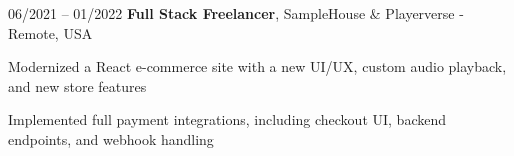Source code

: 

\begin{twocolentry}{
    06/2021 – 01/2022
}
\fontsize{11 pt}{11 pt}\textbf{Full Stack Freelancer}, SampleHouse \& Playerverse - Remote, USA\end{twocolentry}

\vspace{0.10 cm}
\begin{onecolentry}
   \begin{highlights}
       \item Modernized a React e-commerce site with a new UI/UX, custom audio playback, and new store features
       \item Implemented full payment integrations, including checkout UI, backend endpoints, and webhook handling
   \end{highlights}
\end{onecolentry}
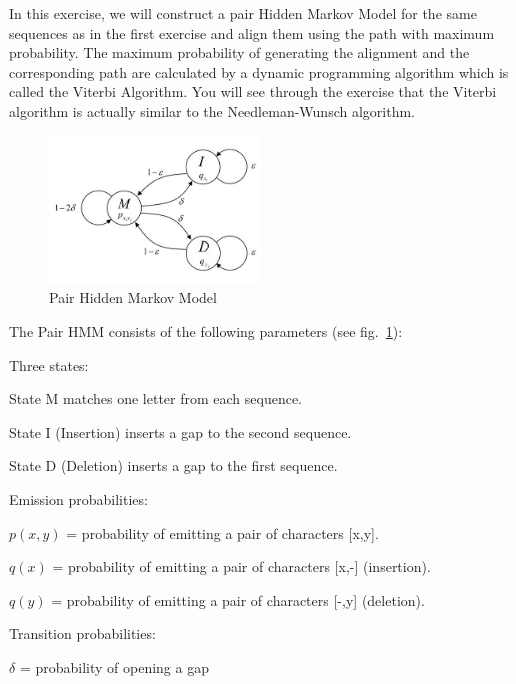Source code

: \documentclass[a4paper,11pt]{article}
\begin{document}
In this exercise, we will construct a pair Hidden Markov Model for
the same sequences as in the first exercise and align them using the
path with maximum probability. The maximum probability of generating
the alignment and the corresponding path are calculated by a dynamic
programming algorithm which is called the Viterbi Algorithm. You will
see through the exercise that the Viterbi algorithm is actually similar
to the Needleman-Wunsch algorithm.


\begin{figure}[h]
\begin{center}
\includegraphics[width=0.5\textwidth]{HMM.jpg}
\caption{Pair Hidden Markov Model}
\label{fig:HMM}
\end{center}
\end{figure}


The Pair HMM consists of the following parameters (see fig.~\ref{fig:HMM}):

\vspace{0.5cm}

Three states:

State M matches one letter from each sequence.

State I (Insertion) inserts a gap to the second sequence.

State D (Deletion) inserts a gap to the first sequence.

\vspace{0.5cm}

Emission probabilities:

$p(x,y)$ = probability of emitting a pair of characters {[}x,y{]}.

$q(x)$ = probability of emitting a pair of characters {[}x,-{]} (insertion).

$q(y)$ = probability of emitting a pair of characters {[}-,y{]} (deletion).

\vspace{0.5cm}

Transition probabilities:

$\delta$ = probability of opening a gap
\end{document}
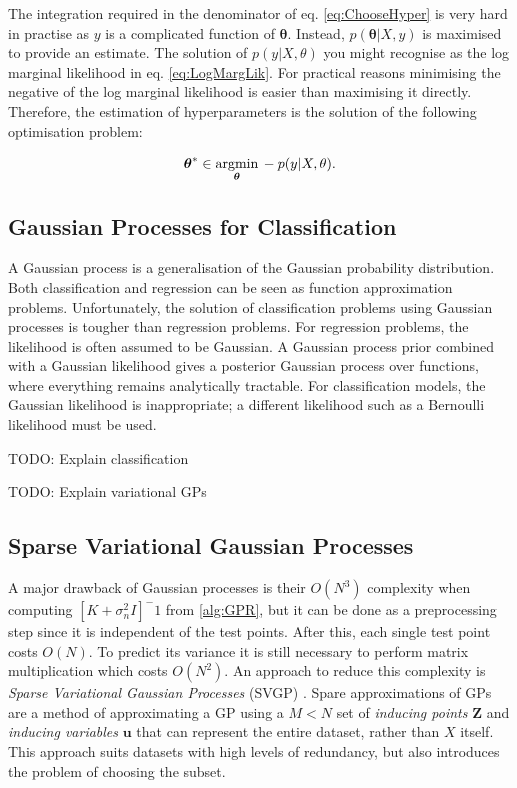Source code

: \documentclass[12pt,a4paper]{report}
\theoremstyle{definition}
\begin{document}
The integration required in the denominator of eq. \ref{eq:ChooseHyper} is very hard in practise as $y$ is a complicated function of $\boldsymbol{\theta}$. 
Instead, $p(\boldsymbol{\theta} | X, y)$ is maximised to provide an estimate.
The solution of $p(y | X, \theta)$ you might recognise as the log marginal likelihood in eq. \ref{eq:LogMargLik}. 
For practical reasons minimising the negative of the log marginal likelihood is easier than maximising it directly.
Therefore, the estimation of hyperparameters is the solution of the following optimisation problem:

\begin{equation}
	\centering
	\boldsymbol{\theta}^* \in \underset{\boldsymbol{\theta}}{\textrm{argmin}} \, -p(y | X, \theta).
\end{equation}

\subsection{Gaussian Processes for Classification}

A Gaussian process is a generalisation of the Gaussian probability distribution. 
Both classification and regression can be seen as function approximation problems. 
Unfortunately, the solution of classification problems using Gaussian processes is tougher than regression problems. 
For regression problems, the likelihood is often assumed to be Gaussian. 
A Gaussian process prior combined with a Gaussian likelihood gives a posterior Gaussian process over functions, where everything remains analytically tractable. 
For classification models, the Gaussian likelihood is inappropriate; a different likelihood such as a Bernoulli likelihood must be used.

TODO: Explain classification

TODO: Explain variational GPs

\subsection{Sparse Variational Gaussian Processes}

A major drawback of Gaussian processes is their $O(N^3)$ complexity when computing $[K + \sigma_{n}^2I]^-1$ from \ref{alg:GPR}, but it can be done as a preprocessing step since it is independent of the test points. 
After this, each single test point costs $O(N)$. 
To predict its variance it is still necessary to perform matrix multiplication which costs $O(N^2)$.
An approach to reduce this complexity is \emph{Sparse Variational Gaussian Processes} (SVGP) \citep{Hensman2014}.
Spare approximations of GPs are a method of approximating a GP using a $M < N$ set of \emph{inducing points} $\textbf{Z}$ and \emph{inducing variables} $\textbf{u}$ that can represent the entire dataset, rather than $X$ itself. 
This approach suits datasets with high levels of redundancy, but also introduces the problem of choosing the subset.
\end{document}

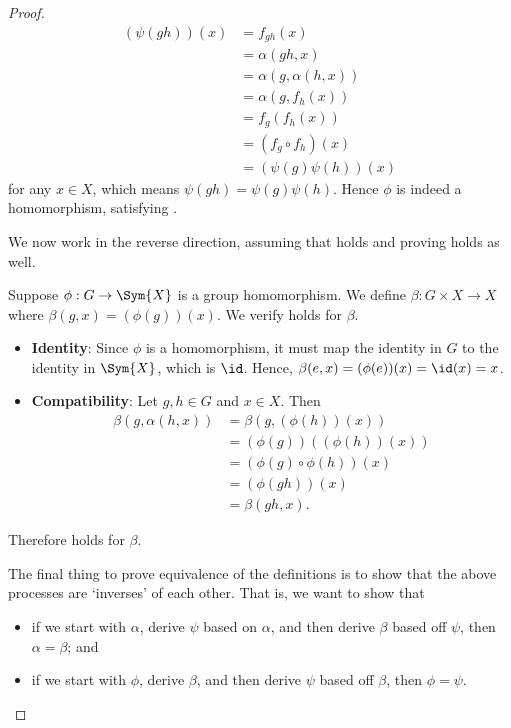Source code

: \begin{proof}
    \begin{align*}
        (\psi(gh))(x) &= f_{gh}(x)\\
        &= \alpha(gh, x)\\
        &= \alpha(g, \alpha(h, x))\\
        &= \alpha(g, f_h(x))\\
        &= f_g(f_h(x))\\
        &= (f_g \circ f_h)(x)\\
        &= (\psi(g)\psi(h))(x)
    \end{align*}
    for any $x \in X$, which means $\psi(gh) = \psi(g)\psi(h)$. Hence $\phi$ is indeed a homomorphism, satisfying .

    We now work in the reverse direction, assuming that  holds and proving  holds as well.
    
    Suppose $\phi: G \to \Sym{X}$ is a group homomorphism. We define $\beta: G \times X \to X$ where $\beta(g, x) = (\phi(g))(x)$. We verify  holds for $\beta$.
    \begin{itemize}
        \item \textbf{Identity}: Since $\phi$ is a homomorphism, it must map the identity in $G$ to the identity in $\Sym{X}$, which is $\id$. Hence, $\beta(e, x) = (\phi(e))(x) = \id(x) = x$.
        \item \textbf{Compatibility}: Let $g, h \in G$ and $x \in X$. Then
        \begin{align*}
            \beta(g, \alpha(h, x)) &= \beta(g, (\phi(h))(x))\\
            &= (\phi(g))((\phi(h))(x))\\
            &= (\phi(g) \circ \phi(h))(x)\\
            &= (\phi(gh))(x)\\
            &= \beta(gh, x).
        \end{align*}
    \end{itemize}
    Therefore  holds for $\beta$.

    The final thing to prove equivalence of the definitions is to show that the above processes are `inverses' of each other. That is, we want to show that
    \begin{itemize}
        \item if we start with $\alpha$, derive $\psi$ based on $\alpha$, and then derive $\beta$ based off $\psi$, then $\alpha = \beta$; and
        \item if we start with $\phi$, derive $\beta$, and then derive $\psi$ based off $\beta$, then $\phi = \psi$.
    \end{itemize}


\end{proof}
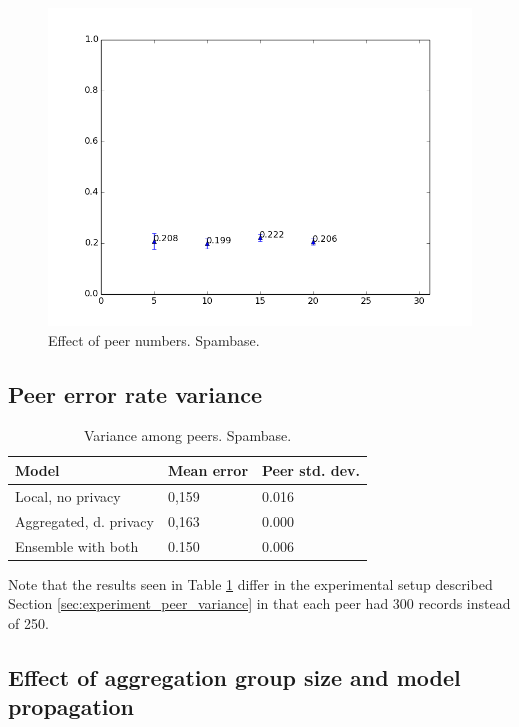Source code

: \begin{figure}[H]
	\centering
	\includegraphics[width=\textwidth]{fig/spambase/eps1.0,bud1.0,peers5-30,groups5,reg2e-2-puball-peercounts-data150-spam-testmean}
	\caption{Effect of peer numbers. Spambase.}
	\label{fig:peer_range_constant_group_spam}
\end{figure}


\subsection{Peer error rate variance}

\begin{table}[H]
	\centering
	
	\begin{tabular}{|l|l|l|}
		\textbf{Model}                  & \textbf{Mean error} & \textbf{Peer std. dev.} \\
		\hline
		Local, no privacy      & 0,159 & 0.016 \\
		Aggregated, d. privacy & 0,163 & 0.000	 \\
		Ensemble with both & 0.150 & 0.006 \\
	\end{tabular}
	\caption{Variance among peers. Spambase.}
	\label{table:peer_variance_spam}
\end{table}

Note that the results seen in Table \ref{table:peer_variance_spam} differ in the experimental setup described Section \ref{sec:experiment_peer_variance} in that each peer had 300 records instead of 250.

\subsection{Effect of aggregation group size and model propagation}


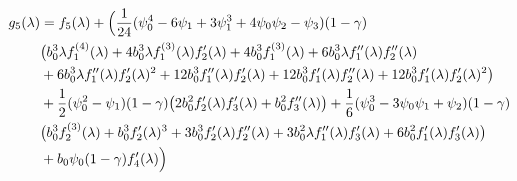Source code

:\documentclass[../main.tex]{subfiles}
\begin{document}
\begin{align}
    \begin{split}
        g_5(\lambda) &=  f_5(\lambda) +  \Bigl(\frac{1}{24} (\psi_0^4 -6 \psi_1 + 3\psi_1^3 +4\psi_0\psi_2 -\psi_3)(1-\gamma) \\
        &\bigl(b_0^3 \lambda  f_1^{(4)}(\lambda ) +4 b_0^3 \lambda  f_1^{(3)}(\lambda ) f_2'(\lambda ) + 4 b_0^3 f_1^{(3)}(\lambda )+6 b_0^3 \lambda  f_1''(\lambda ) f_2''(\lambda ) \\
        &+ 6 b_0^3 \lambda  f_1''(\lambda ) f_2'(\lambda )^2 +12 b_0^3 f_1''(\lambda ) f_2'(\lambda )+12 b_0^3 f_1'(\lambda ) f_2''(\lambda ) + 12 b_0^3 f_1'(\lambda ) f_2'(\lambda )^2\bigr) \\
        &+ \frac{1}{2} (\psi_0^2-\psi_1)(1-\gamma) \bigl(2 b_0^2 f_2'(\lambda ) f_3'(\lambda )+b_0^2 f_3''(\lambda )\bigr) + \frac{1}{6} (\psi_0^3 -3 \psi_0\psi_1+\psi_2)(1-\gamma) \\
        &\bigl(b_0^3 f_2^{(3)}(\lambda )+b_0^3 f_2'(\lambda )^3 +3 b_0^3 f_2'(\lambda ) f_2''(\lambda )+3 b_0^2 \lambda  f_1''(\lambda ) f_3'(\lambda ) +6 b_0^2 f_1'(\lambda ) f_3'(\lambda )\bigr)\\
        &+ b_0 \psi_0(1-\gamma) f_4'(\lambda ) \Bigr)
    \end{split}
\end{align}
\end{document}
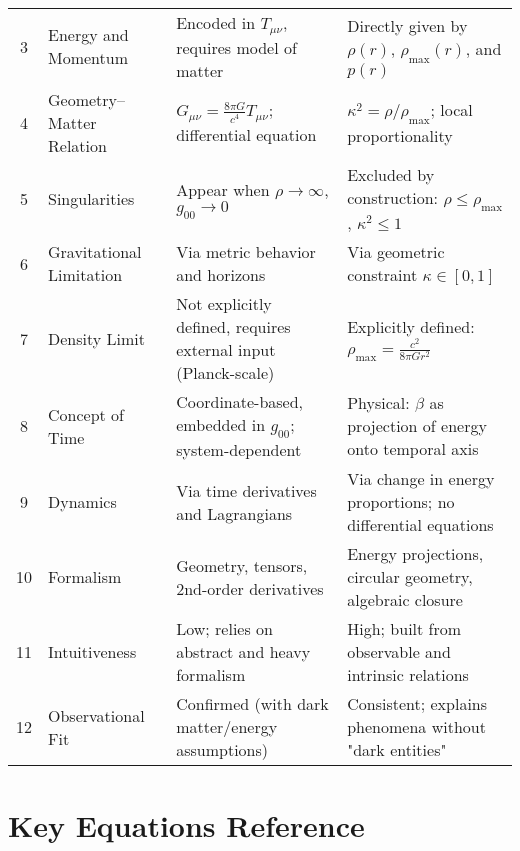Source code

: \documentclass{article}
\begin{document}
\begin{theorem}
\begin{tabularx}{\textwidth}{@{}clXX@{}}
3 & Energy and Momentum & 
Encoded in \( T_{\mu\nu} \), requires model of matter & 
Directly given by \( \rho(r) \), \( \rho_{\text{max}}(r) \), and \( p(r) \) \\
\addlinespace

4 & Geometry–Matter Relation & 
\( G_{\mu\nu} = \frac{8\pi G}{c^4} T_{\mu\nu} \); differential equation & 
\( \kappa^2 = \rho / \rho_{\text{max}} \); local proportionality \\
\addlinespace

5 & Singularities & 
Appear when \( \rho \to \infty \), \( g_{00} \to 0 \) & 
Excluded by construction: \( \rho \leq \rho_{\text{max}} \), \( \kappa^2 \leq 1 \) \\
\addlinespace

6 & Gravitational Limitation & 
Via metric behavior and horizons & 
Via geometric constraint \( \kappa \in [0,1] \) \\
\addlinespace

7 & Density Limit & 
Not explicitly defined, requires external input (Planck-scale) & 
Explicitly defined: \( \rho_{\text{max}} = \frac{c^2}{8\pi G r^2} \) \\
\addlinespace

8 & Concept of Time & 
Coordinate-based, embedded in \( g_{00} \); system-dependent & 
Physical: \( \beta \) as projection of energy onto temporal axis \\
\addlinespace

9 & Dynamics & 
Via time derivatives and Lagrangians & 
Via change in energy proportions; no differential equations \\
\addlinespace

10 & Formalism & 
Geometry, tensors, 2nd-order derivatives & 
Energy projections, circular geometry, algebraic closure \\
\addlinespace

11 & Intuitiveness & 
Low; relies on abstract and heavy formalism & 
High; built from observable and intrinsic relations \\
\addlinespace

12 & Observational Fit & 
Confirmed (with dark matter/energy assumptions) & 
Consistent; explains phenomena without "dark entities" \\
\bottomrule
\end{tabularx}








\section{Key Equations Reference}


\end{theorem}
\end{document}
════════════════
> [Task requirements]: Starting with the first line of the data above and ending with the line containing "programming algorithm which", please restate every line exactly, leaving images out.

> [Solution to this exercise]:
Source code

: 

\begin{twocolentry}{
    06/2021 – 01/2022
}
\fontsize{11 pt}{11 pt}\textbf{Full Stack Freelancer}, SampleHouse \& Playerverse - Remote, USA\end{twocolentry}

\vspace{0.10 cm}
\begin{onecolentry}
   \begin{highlights}
       \item Modernized a React e-commerce site with a new UI/UX, custom audio playback, and new store features
       \item Implemented full payment integrations, including checkout UI, backend endpoints, and webhook handling
   \end{highlights}
\end{onecolentry}
Source code

: \documentclass[a4paper,11pt]{article}
\begin{document}
In this exercise, we will construct a pair Hidden Markov Model for
the same sequences as in the first exercise and align them using the
path with maximum probability. The maximum probability of generating
the alignment and the corresponding path are calculated by a dynamic
programming algorithm which is called the Viterbi Algorithm. You will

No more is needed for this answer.